A separate Pollara Research study, based on a series of anti-racism focus groups conducted with IRCC employees in March 2021, found that “throughout all groups, the answer [to the question ‘is there racism at IRCC?’] is a firm and clear ‘yes.’”
Furthermore, Pollara’s research participants suggested that there is sufficient systemic racism within the organisation for this to impact the way immigration officers approach visa processing for Nigerian students. Specifically, surveyed IRCC employees said that “overt and subtle racism” that they have encountered is highly likely to introduce “racial biases in the application of IRCC’s programmes, policies and client services.”
Financial burden of applying higher for Nigerians
Canada’s visa system has expedited processing streams available to students from certain nationalities. Nigeria is not as yet part of the expanding Student Direct Stream (SDS) programme available to eligible students from 14 countries (including Morocco and Senegal). However, IRCC established something of a parallel programme in 2020 to enable faster study permit processing for Nigerian students: the Nigeria Student Express (NSE). While students from both the SDS and NSE must demonstrate that they have sufficient funds for their studies in Canada, the NSE’s requirement is considerably higher: Nigerian students must prove that they have had at least CDN$30,000 in their account for a minimum of six months. By contrast, students applying through the SDS must provide only a Guaranteed Investment Certificate (GIC) of CDN$10,000 and proof of tuition payment for the first year of studies.

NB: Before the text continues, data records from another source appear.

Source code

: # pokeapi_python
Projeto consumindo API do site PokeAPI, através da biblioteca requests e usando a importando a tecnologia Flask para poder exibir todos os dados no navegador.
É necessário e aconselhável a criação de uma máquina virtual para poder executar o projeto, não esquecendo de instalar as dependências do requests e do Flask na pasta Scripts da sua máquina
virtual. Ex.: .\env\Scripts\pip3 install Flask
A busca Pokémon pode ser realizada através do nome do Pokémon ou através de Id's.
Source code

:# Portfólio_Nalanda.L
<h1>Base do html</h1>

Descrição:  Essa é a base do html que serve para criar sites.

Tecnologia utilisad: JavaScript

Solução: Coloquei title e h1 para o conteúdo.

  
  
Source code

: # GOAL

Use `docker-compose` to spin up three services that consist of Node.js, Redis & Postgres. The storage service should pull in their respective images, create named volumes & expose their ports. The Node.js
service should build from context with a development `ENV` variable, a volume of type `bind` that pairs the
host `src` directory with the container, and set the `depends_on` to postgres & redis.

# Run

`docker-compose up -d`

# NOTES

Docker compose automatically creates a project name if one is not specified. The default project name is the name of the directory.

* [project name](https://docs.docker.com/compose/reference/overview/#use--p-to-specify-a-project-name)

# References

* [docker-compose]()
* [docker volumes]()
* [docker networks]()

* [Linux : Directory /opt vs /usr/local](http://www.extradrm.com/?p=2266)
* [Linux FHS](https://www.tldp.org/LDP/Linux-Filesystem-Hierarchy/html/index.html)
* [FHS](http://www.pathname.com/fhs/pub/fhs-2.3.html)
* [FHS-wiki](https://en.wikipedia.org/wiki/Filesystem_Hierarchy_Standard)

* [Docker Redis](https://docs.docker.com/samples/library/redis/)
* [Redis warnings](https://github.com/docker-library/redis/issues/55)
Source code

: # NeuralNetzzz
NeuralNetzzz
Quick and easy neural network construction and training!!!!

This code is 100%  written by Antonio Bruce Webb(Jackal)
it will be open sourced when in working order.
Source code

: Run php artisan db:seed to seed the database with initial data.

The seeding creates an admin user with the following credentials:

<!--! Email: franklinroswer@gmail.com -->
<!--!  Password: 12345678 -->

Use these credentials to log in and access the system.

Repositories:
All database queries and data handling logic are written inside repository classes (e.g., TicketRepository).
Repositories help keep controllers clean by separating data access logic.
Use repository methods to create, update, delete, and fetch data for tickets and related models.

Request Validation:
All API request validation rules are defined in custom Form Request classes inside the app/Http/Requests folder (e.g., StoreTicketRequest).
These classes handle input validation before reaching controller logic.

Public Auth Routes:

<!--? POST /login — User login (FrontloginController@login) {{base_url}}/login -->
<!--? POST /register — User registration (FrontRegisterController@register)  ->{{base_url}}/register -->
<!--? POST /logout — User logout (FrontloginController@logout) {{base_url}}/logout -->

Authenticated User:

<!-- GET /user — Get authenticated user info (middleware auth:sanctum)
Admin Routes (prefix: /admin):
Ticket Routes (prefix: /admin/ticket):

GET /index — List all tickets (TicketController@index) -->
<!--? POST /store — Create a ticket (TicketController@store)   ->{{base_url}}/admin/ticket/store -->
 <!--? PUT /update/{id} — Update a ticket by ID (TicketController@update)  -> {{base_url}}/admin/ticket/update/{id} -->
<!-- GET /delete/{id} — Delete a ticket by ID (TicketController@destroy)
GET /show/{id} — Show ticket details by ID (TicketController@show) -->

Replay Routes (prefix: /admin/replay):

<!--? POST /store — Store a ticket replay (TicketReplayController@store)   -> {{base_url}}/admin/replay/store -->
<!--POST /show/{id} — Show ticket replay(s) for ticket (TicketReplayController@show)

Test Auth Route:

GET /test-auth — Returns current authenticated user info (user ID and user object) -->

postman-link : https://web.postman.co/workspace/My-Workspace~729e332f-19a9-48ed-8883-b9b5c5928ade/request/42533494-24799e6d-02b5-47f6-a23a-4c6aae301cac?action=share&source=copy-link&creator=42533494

ASI-Canada’s Dr Christian told Canada’s CBC News that to make matters worse, “When these applicants overcome this high burden of proof, most of the study visa applications from Nigeria are still refused … it doesn’t make sense.”
A bad choice on a number of levels
Nigerian graduates of foreign institutions have a stellar reputation for contributing to their host countries after graduating. Policy Shapers notes,
“According to 2017 data from the Migration Policy Institute, Nigerians are the most highly educated of all groups in the US, with 61% holding at least a bachelor’s degree compared with 31% of the total foreign-born population and 32% of the US-born population. This means the number of Nigerians with a degree (61%) in the US is almost equivalent to a summation of the foreign-born population and the US-born population with a degree (63%). These courses are taught in the English language.
Similarly, Nigerians are also excelling in the UK across several sectors. As of 2021, there are more than 8,737 Nigerian-trained doctors strengthening the health ecosystem in the UK. These are legitimate tax-paying migrants who are contributing to the UK’s growth and development.”
Policy Shapers recommends that Nigeria be added to the Majority English Speaking Country List (MESC), which would allow Nigerians to apply to the UK without paying for English-language proficiency exams. They ask the Home Office to consider the recommendation in light of the intense global competition for talent, saying it would “go a long way in repositioning the UK as the choice destination for skilled and passionate migrants.”
Indeed, the competition for Nigerian students among leading destinations is acute this year. The UK hosted 64% more Nigerians in 2020/21 than in the previous year and between 2019 and 2021, visas granted to Nigerians jumped by a massive 236%. In the US, educators enrolled 12% more Nigerian students in 2021 than in 2020, making Nigeria the 11th largest market last year for US educators after Mexico.
While Nigeria is now in the top 10 sending markets for Canada according to the number of study permits issued in 2021, it won’t be lost on prospective Nigerian students that they currently face a high chance of having their study permit application refused by Canadian officials. As Dr Christian points out, “in a knowledge-driven world, there is global competition for expertise … so Canada loses out on expertise to ‘competitor’ countries due to how difficult it can be to acquire a study permit.”
Still, according to IDP research, interest in study in Canada among Nigerian students was higher than for the UK, US, and Australia in 2021, with affordability and post-graduation work opportunities driving student demand.